Spring runoff projections up in Sask. after March snowfall

Heavy snowfall across much of the province in early March is expected to mean normal or above normal snowmelt runoff, except in some drier pockets in southern Saskatchewan, according to the Water Security Agency.

Flooding not expected, Water Security Agency says

The Water Security Agency had initially projected a below normal runoff for much of Saskatchewan prior to a large dump of snow in early March. (ICI Saskatchewan)

Heavy snowfall across much of Saskatchewan in early March is expected to mean normal or above normal snowmelt runoff, according to the Water Security Agency (WSA).

There's one exception: there are still drier pockets in southern Saskatchewan.

WSA had initially projected a below normal runoff for many areas in its February forecast because of below-normal moisture conditions across southern Saskatchewan at freeze-up in 2017 and low snowfall through early winter.
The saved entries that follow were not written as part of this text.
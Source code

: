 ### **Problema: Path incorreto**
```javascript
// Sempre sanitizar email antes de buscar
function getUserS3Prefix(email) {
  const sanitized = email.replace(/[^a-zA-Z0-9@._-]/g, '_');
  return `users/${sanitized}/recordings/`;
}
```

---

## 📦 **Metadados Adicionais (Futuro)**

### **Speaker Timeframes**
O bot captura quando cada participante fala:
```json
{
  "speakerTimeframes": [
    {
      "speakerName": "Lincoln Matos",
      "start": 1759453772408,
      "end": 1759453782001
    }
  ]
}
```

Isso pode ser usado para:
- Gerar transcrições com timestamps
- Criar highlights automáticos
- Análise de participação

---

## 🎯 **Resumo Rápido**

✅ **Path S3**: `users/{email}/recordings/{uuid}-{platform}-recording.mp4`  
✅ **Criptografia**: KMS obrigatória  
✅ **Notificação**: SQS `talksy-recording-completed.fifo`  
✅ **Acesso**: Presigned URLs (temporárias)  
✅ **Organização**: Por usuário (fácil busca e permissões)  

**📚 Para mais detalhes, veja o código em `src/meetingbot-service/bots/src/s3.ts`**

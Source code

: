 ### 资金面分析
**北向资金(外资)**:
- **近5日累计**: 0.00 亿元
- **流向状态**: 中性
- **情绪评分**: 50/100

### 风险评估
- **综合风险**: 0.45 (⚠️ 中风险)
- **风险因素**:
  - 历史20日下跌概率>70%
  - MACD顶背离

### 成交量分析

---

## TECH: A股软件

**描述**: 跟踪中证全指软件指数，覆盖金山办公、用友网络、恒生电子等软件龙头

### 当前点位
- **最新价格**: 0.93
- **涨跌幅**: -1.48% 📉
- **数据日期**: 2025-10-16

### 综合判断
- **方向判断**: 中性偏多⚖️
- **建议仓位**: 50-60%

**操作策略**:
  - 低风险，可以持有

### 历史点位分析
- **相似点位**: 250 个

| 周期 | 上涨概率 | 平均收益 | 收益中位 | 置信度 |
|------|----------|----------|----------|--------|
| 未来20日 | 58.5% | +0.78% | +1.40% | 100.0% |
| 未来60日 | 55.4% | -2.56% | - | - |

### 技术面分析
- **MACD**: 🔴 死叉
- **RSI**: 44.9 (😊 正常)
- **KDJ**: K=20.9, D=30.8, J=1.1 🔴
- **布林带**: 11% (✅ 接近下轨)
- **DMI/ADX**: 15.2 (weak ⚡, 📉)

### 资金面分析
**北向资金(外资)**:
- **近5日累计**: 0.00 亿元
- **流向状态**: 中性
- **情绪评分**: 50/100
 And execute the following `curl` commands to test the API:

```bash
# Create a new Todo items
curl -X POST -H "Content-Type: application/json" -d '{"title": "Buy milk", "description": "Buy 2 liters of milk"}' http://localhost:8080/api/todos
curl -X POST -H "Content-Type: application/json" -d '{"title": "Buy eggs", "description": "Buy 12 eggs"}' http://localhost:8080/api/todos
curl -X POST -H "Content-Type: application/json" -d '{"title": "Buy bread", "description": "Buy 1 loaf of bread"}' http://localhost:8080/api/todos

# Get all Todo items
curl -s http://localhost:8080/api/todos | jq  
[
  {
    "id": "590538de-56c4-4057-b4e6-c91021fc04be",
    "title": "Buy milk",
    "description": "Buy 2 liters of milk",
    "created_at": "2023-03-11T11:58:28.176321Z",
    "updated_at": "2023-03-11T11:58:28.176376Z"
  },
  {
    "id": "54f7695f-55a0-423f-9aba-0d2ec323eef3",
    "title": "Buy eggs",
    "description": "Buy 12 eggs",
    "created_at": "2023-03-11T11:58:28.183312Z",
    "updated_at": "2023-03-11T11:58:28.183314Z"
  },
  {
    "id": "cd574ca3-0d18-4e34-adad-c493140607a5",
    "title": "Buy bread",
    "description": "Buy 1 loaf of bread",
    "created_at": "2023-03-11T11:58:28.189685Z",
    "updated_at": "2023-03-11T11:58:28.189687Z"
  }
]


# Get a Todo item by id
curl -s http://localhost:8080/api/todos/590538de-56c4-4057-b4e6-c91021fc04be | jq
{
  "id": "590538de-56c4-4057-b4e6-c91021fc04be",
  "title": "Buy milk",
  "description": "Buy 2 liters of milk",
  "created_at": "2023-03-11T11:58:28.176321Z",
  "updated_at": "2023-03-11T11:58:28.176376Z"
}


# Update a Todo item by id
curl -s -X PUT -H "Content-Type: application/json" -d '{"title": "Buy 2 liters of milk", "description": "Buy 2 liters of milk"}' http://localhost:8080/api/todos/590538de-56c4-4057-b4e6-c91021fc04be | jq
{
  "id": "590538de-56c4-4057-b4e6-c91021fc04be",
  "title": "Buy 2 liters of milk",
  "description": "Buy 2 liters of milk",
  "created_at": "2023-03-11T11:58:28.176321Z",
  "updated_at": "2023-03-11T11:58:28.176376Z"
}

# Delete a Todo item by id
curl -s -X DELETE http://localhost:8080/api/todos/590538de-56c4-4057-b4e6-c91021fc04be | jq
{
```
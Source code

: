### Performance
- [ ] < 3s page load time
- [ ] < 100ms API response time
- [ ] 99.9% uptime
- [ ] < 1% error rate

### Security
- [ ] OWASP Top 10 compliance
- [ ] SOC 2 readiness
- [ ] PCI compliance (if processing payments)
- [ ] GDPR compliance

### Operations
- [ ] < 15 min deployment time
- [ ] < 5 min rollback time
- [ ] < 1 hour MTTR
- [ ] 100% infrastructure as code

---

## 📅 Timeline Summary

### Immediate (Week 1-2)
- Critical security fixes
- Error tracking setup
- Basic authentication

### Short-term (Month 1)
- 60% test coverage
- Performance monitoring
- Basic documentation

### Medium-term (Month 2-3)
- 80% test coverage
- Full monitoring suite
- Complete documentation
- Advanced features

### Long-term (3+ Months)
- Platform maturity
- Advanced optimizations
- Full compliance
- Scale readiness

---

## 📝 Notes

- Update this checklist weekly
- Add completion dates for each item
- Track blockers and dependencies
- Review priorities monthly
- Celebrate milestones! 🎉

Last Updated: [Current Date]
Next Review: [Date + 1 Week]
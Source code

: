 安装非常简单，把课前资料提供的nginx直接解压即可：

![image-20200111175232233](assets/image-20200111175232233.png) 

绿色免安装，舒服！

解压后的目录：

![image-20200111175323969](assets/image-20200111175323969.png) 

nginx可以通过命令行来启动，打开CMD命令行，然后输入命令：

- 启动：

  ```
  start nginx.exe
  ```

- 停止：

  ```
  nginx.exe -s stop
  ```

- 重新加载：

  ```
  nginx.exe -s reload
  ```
March's snowfall brought between 20 and 45 centimetres of precipitation to southeastern areas of the province, bringing the snowpack to near or above normal levels.

North Battleford, Saskatoon, Regina and Yorkton are now expected to receive a near-normal snowfall runoff, along with the northern boreal forest area.

Above normal runoff is expected in areas that received above average precipitation through 2017 and winter, including the Buffalo Narrows, Prince Albert, Hudson Bay and Nipawin.

Flows are expected to be higher than normal but flood levels are not anticipated.

A band stretching southeast through Kindersley, Swift Current, Moose Jaw and Estevan is still projected to experience a lower than normal spring runoff. More moisture before the summer months would help prevent potential agricultural and municipal water supply shortages, the WSA said.

WSA projects that all major water supply reservoirs will have enough water in 2018, due to previous years of high runoff and water management. Good flows on the Saskatchewan River system are anticipated due to an above average snowpack throughout the eastern slopes of the Rocky Mountains.